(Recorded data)
######

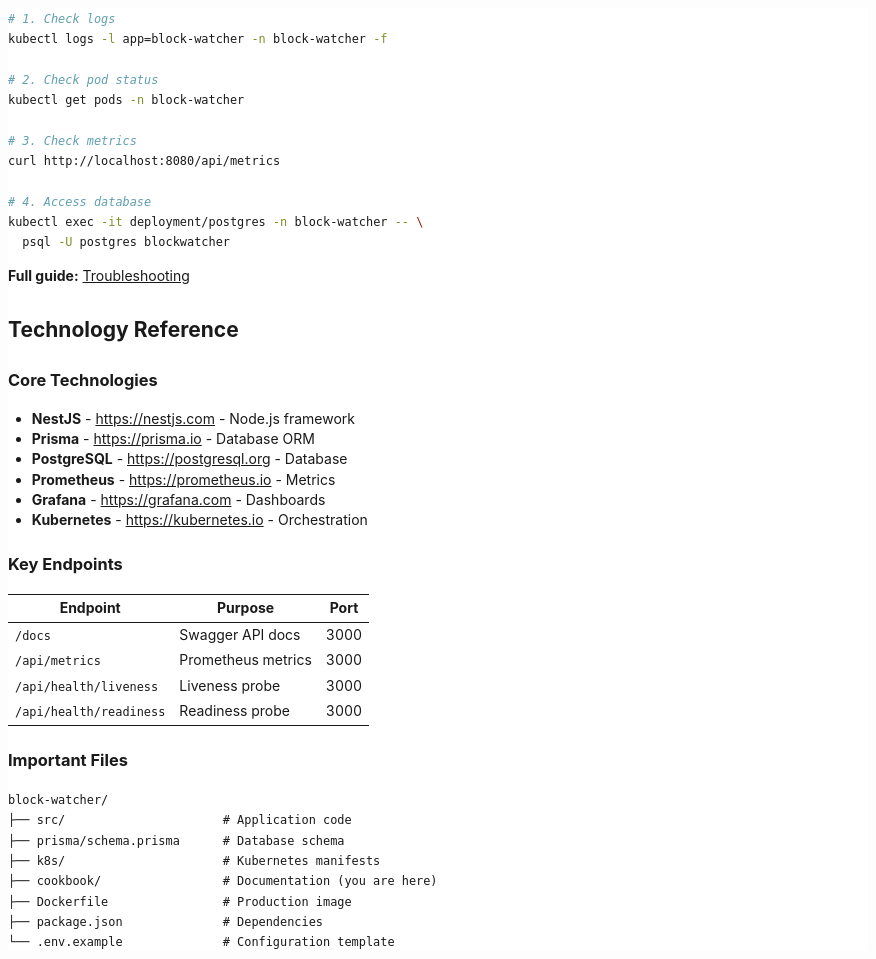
 ```bash
# 1. Check logs
kubectl logs -l app=block-watcher -n block-watcher -f

# 2. Check pod status
kubectl get pods -n block-watcher

# 3. Check metrics
curl http://localhost:8080/api/metrics

# 4. Access database
kubectl exec -it deployment/postgres -n block-watcher -- \
  psql -U postgres blockwatcher
```

**Full guide:** [Troubleshooting](07-troubleshooting.md)

## Technology Reference

### Core Technologies

- **NestJS** - https://nestjs.com - Node.js framework
- **Prisma** - https://prisma.io - Database ORM
- **PostgreSQL** - https://postgresql.org - Database
- **Prometheus** - https://prometheus.io - Metrics
- **Grafana** - https://grafana.com - Dashboards
- **Kubernetes** - https://kubernetes.io - Orchestration

### Key Endpoints

| Endpoint | Purpose | Port |
|----------|---------|------|
| `/docs` | Swagger API docs | 3000 |
| `/api/metrics` | Prometheus metrics | 3000 |
| `/api/health/liveness` | Liveness probe | 3000 |
| `/api/health/readiness` | Readiness probe | 3000 |

### Important Files

```
block-watcher/
├── src/                      # Application code
├── prisma/schema.prisma      # Database schema
├── k8s/                      # Kubernetes manifests
├── cookbook/                 # Documentation (you are here)
├── Dockerfile                # Production image
├── package.json              # Dependencies
└── .env.example              # Configuration template
```
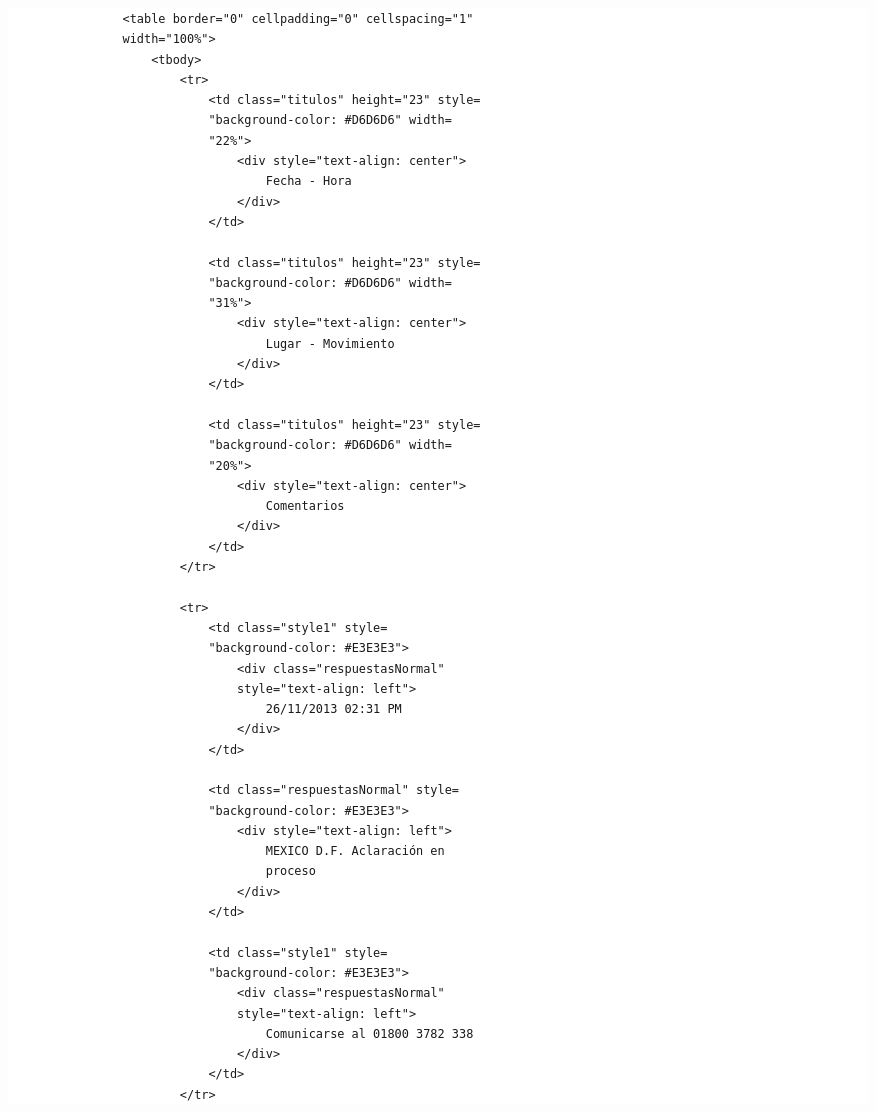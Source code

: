 		            <table border="0" cellpadding="0" cellspacing="1"
		            width="100%">
		                <tbody>
		                    <tr>
		                        <td class="titulos" height="23" style=
		                        "background-color: #D6D6D6" width=
		                        "22%">
		                            <div style="text-align: center">
		                                Fecha - Hora
		                            </div>
		                        </td>

		                        <td class="titulos" height="23" style=
		                        "background-color: #D6D6D6" width=
		                        "31%">
		                            <div style="text-align: center">
		                                Lugar - Movimiento
		                            </div>
		                        </td>

		                        <td class="titulos" height="23" style=
		                        "background-color: #D6D6D6" width=
		                        "20%">
		                            <div style="text-align: center">
		                                Comentarios
		                            </div>
		                        </td>
		                    </tr>

		                    <tr>
		                        <td class="style1" style=
		                        "background-color: #E3E3E3">
		                            <div class="respuestasNormal"
		                            style="text-align: left">
		                                26/11/2013 02:31 PM
		                            </div>
		                        </td>

		                        <td class="respuestasNormal" style=
		                        "background-color: #E3E3E3">
		                            <div style="text-align: left">
		                                MEXICO D.F. Aclaración en
		                                proceso
		                            </div>
		                        </td>

		                        <td class="style1" style=
		                        "background-color: #E3E3E3">
		                            <div class="respuestasNormal"
		                            style="text-align: left">
		                                Comunicarse al 01800 3782 338
		                            </div>
		                        </td>
		                    </tr>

######

**Work required**
Although the records contain pictures, your copy should hold only the text, reproduced exactly.

**Output of the exercise**
 ```bash
# 1. Check logs
kubectl logs -l app=block-watcher -n block-watcher -f

# 2. Check pod status
kubectl get pods -n block-watcher

# 3. Check metrics
curl http://localhost:8080/api/metrics

# 4. Access database
kubectl exec -it deployment/postgres -n block-watcher -- \
  psql -U postgres blockwatcher
```

**Full guide:** [Troubleshooting](07-troubleshooting.md)

## Technology Reference

### Core Technologies

- **NestJS** - https://nestjs.com - Node.js framework
- **Prisma** - https://prisma.io - Database ORM
- **PostgreSQL** - https://postgresql.org - Database
- **Prometheus** - https://prometheus.io - Metrics
- **Grafana** - https://grafana.com - Dashboards
- **Kubernetes** - https://kubernetes.io - Orchestration

### Key Endpoints

| Endpoint | Purpose | Port |
|----------|---------|------|
| `/docs` | Swagger API docs | 3000 |
| `/api/metrics` | Prometheus metrics | 3000 |
| `/api/health/liveness` | Liveness probe | 3000 |
| `/api/health/readiness` | Readiness probe | 3000 |

### Important Files

```
block-watcher/
├── src/                      # Application code
├── prisma/schema.prisma      # Database schema
├── k8s/                      # Kubernetes manifests
├── cookbook/                 # Documentation (you are here)
├── Dockerfile                # Production image
├── package.json              # Dependencies
└── .env.example              # Configuration template
```
Source code

: 		            <table border="0" cellpadding="0" cellspacing="1"
		            width="100%">
		                <tbody>
		                    <tr>
		                        <td class="titulos" height="23" style=
		                        "background-color: #D6D6D6" width=
		                        "22%">
		                            <div style="text-align: center">
		                                Fecha - Hora
		                            </div>
		                        </td>

		                        <td class="titulos" height="23" style=
		                        "background-color: #D6D6D6" width=
		                        "31%">
		                            <div style="text-align: center">
		                                Lugar - Movimiento
		                            </div>
		                        </td>

		                        <td class="titulos" height="23" style=
		                        "background-color: #D6D6D6" width=
		                        "20%">
		                            <div style="text-align: center">
		                                Comentarios
		                            </div>
		                        </td>
		                    </tr>

		                    <tr>
		                        <td class="style1" style=
		                        "background-color: #E3E3E3">
		                            <div class="respuestasNormal"
		                            style="text-align: left">
		                                26/11/2013 02:31 PM
		                            </div>
		                        </td>

		                        <td class="respuestasNormal" style=
		                        "background-color: #E3E3E3">
		                            <div style="text-align: left">
		                                MEXICO D.F. Aclaración en
		                                proceso
		                            </div>
		                        </td>

		                        <td class="style1" style=
		                        "background-color: #E3E3E3">
		                            <div class="respuestasNormal"
		                            style="text-align: left">
		                                Comunicarse al 01800 3782 338
		                            </div>
		                        </td>
		                    </tr>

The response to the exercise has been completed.